Excerpts from DCG Asia Value Fund's recent letter to its investors, republished with permission

Dear Investor,


Fund Performance 


arrow-blue-outline-upThe Fund NAV ended 2014 at $168.05 with an annual return of 10.3% for the year, marginally ahead of the benchmark’s (MSCI Asia ex-Japan Index, total return, S$ basis) 10.0% gain.

We had a good first half, achieving 8.8% return, comfortably beating the benchmark’s 5.1% gain but a poor second, with only 1.4% return compared to the benchmark’s 4.6% gain. Within the second half period, we had a good third quarter result with 2.7% return compared to the benchmark’s 0.6% return. 

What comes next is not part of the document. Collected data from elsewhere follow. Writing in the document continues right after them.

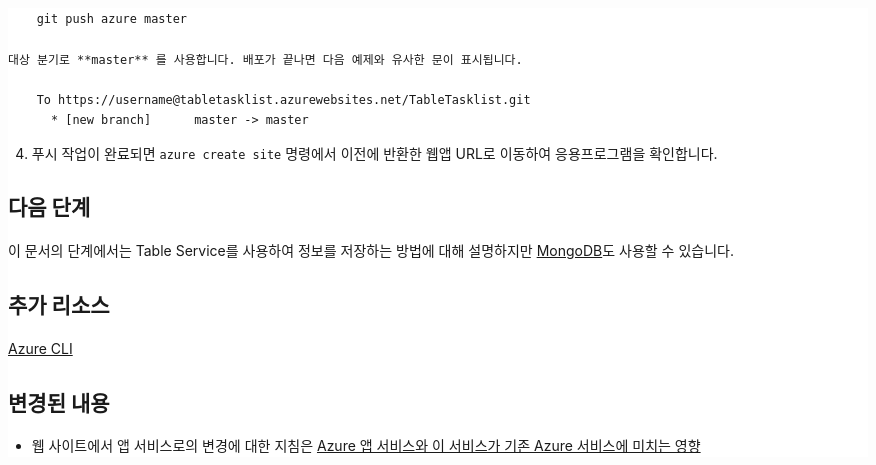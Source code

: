         git push azure master
   
    대상 분기로 **master** 를 사용합니다. 배포가 끝나면 다음 예제와 유사한 문이 표시됩니다.
   
        To https://username@tabletasklist.azurewebsites.net/TableTasklist.git
          * [new branch]      master -> master
4. 푸시 작업이 완료되면 `azure create site` 명령에서 이전에 반환한 웹앱 URL로 이동하여 응용프로그램을 확인합니다.

## <a name="next-steps"></a>다음 단계
이 문서의 단계에서는 Table Service를 사용하여 정보를 저장하는 방법에 대해 설명하지만 [MongoDB](https://mlab.com/azure/)도 사용할 수 있습니다. 

## <a name="additional-resources"></a>추가 리소스
[Azure CLI]

## <a name="whats-changed"></a>변경된 내용
* 웹 사이트에서 앱 서비스로의 변경에 대한 지침은 [Azure 앱 서비스와 이 서비스가 기존 Azure 서비스에 미치는 영향](http://go.microsoft.com/fwlink/?LinkId=529714)



[Azure 앱 서비스에서 Node.js 웹앱 빌드 및 배포]: web-sites-nodejs-develop-deploy-mac.md
[Azure Developer Center]: /develop/nodejs/

[node]: http://nodejs.org
[Git]: http://git-scm.com
[Express]: http://expressjs.com
[for free]: http://windowsazure.com
[Git 원격]: http://git-scm.com/docs/git-remote

[Azure CLI]:../cli-install-nodejs.md

[azure]: https://github.com/Azure/azure-sdk-for-node
[node-uuid]: https://www.npmjs.com/package/node-uuid
[nconf]: https://www.npmjs.com/package/nconf
[async]: https://www.npmjs.com/package/async

[Azure Portal]: https://portal.azure.com

[Create and deploy a Node.js application to an Azure Web Site]: web-sites-nodejs-develop-deploy-mac.md



[node-table-finished]: ./media/storage-nodejs-use-table-storage-web-site/table_todo_empty.png
[node-table-list-items]: ./media/storage-nodejs-use-table-storage-web-site/table_todo_list.png
[download-publishing-settings]: ./media/storage-nodejs-use-table-storage-web-site/azure-account-download-cli.png
[portal-new]: ./media/storage-nodejs-use-table-storage-web-site/plus-new.png
[portal-storage-account]: ./media/storage-nodejs-use-table-storage-web-site/new-storage.png
[portal-quick-create-storage]: ./media/storage-nodejs-use-table-storage-web-site/quick-storage.png
[portal-storage-access-keys]: ./media/storage-nodejs-use-table-storage-web-site/manage-access-keys.png
[go-to-dashboard]: ./media/storage-nodejs-use-table-storage-web-site/go_to_dashboard.png
[web-configure]: ./media/storage-nodejs-use-table-storage-web-site/sql-task-configure.png
[app-settings-save]: ./media/storage-nodejs-use-table-storage-web-site/savebutton.png
[app-settings]: ./media/storage-nodejs-use-table-storage-web-site/storage-tasks-appsettings.png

However in the fourth quarter, the Fund registered a 1.4% loss while the benchmark gained 4.0%. During the fourth quarter, Asian markets were especially volatile following Wall Street’s rollercoaster ride. The oil and gas sector, in particular, was pummelled by collapsing crude oil prices. 

The Fund had a small but not insignificant exposure here and some of our stocks fell as much as 43% from end-September levels. Our fourth quarter performance was also dragged down by a few other names in our portfolio. These include Future Bright, Greatview Aseptic, Luen Thai, DKSH, Tiga Pilar, Vietnam Dairy, Sarine Technologies, Arwana Citramulia and Malindo Feedmill. 

Some of our new investments made in the fourth quarter also did not perform well. Few of these are what we would consider to be permanently impaired capital and in value investing, it is always possible for purchases to be made too early as it may take a longer time for stock prices to reflect fundamentals. 

Also contributing to the relative underperformance in the fourth quarter is the lack of exposure to index heavyweight, India, which did well for the quarter with the Sensex Index rising 5.8%. 


Company and Portfolio Updates

Daniel_Chan1.15Daniel Chan, founder of DCG Capital.During the fourth quarter, we added 14 new positions to the portfolio: 10 China/Hong Kong names, one Indonesia, one Korea, one Malaysia and one Vietnam, and got rid of eight names. We took advantage of the Shanghai-Hong Kong Stock Connect, which opened in mid-November, and bought two Chinese stocks listed on the Shanghai Stock Exchange.

One of these is SAIC Motor Corporation (“SAIC”), the largest auto-manufacturing group in China with a 24% national market share. If you have been in the back seat of a cramped Shanghai taxi sometime in the past 30 years, it would very likely have been one of SAIC Motor’s ubiquitous Volkswagen (“VW”) Santana taxis. SAIC is 77% Shanghai government owned-controlled and its primary products are cars, minibuses and light trucks. The bulk of SAIC’s value lies in its 50/50 joint ventures with VW and General Motors (“GM”). Shanghai VW and Shanghai GM each sell about 1.7 to 1.8 million vehicles annually, accounting for roughly 60% of total SAIC vehicle production and 90% of SAIC’s net income.

With increasing focus on pollution control, intractable traffic jams and government restriction on car ownership, we don’t expect any Chinese automaker to return to the 20% to 50% kind of annual growth rates seen in the past decade. Nonetheless a mid to high single-digit percentage volume growth over the next five years appears comfortably within reach as existing car owners look to upgrade to SUVs (Sports Utility Vehicles) or MPVs (Multi-purpose vehicles) while Chinese economic growth inland spreads the joy of new car ownership from the coastal cities. We think SAIC can do better than this.

Strong contribution from the joint venture with GM (Chevy, Buick and Cadillac) and a new slate of 2015 VW models suggests SAIC will continue to beat market growth and extend its leading market share in the foreseeable future. We also expect SAIC to benefit from the long running competition between VW and GM in the China market. In 2013, VW retook its spot as China’s top selling foreign brand after GM’s long nine year reign at the top. VW’s newly announced EUR22 billion investment in its two Chinese joint ventures over the next five years will help expand SAIC’s exposure inland. GM, on its part, is already a third of a way into its USD12 billion 2014 to 2017 expansion plan to China’s West.

Based on surveys we have seen, foreign JV brands, and in particular, VW, continues to be aspirational for Chinese consumers and tends to invoke the highest brand loyalty. SAIC’s current valuation is attractive, with a third of its RMB220 billion market cap in cash, price-to-book (“PB”) ratio of 1.4x, PE ratio of 7.7x , and a dividend yield 6.5%.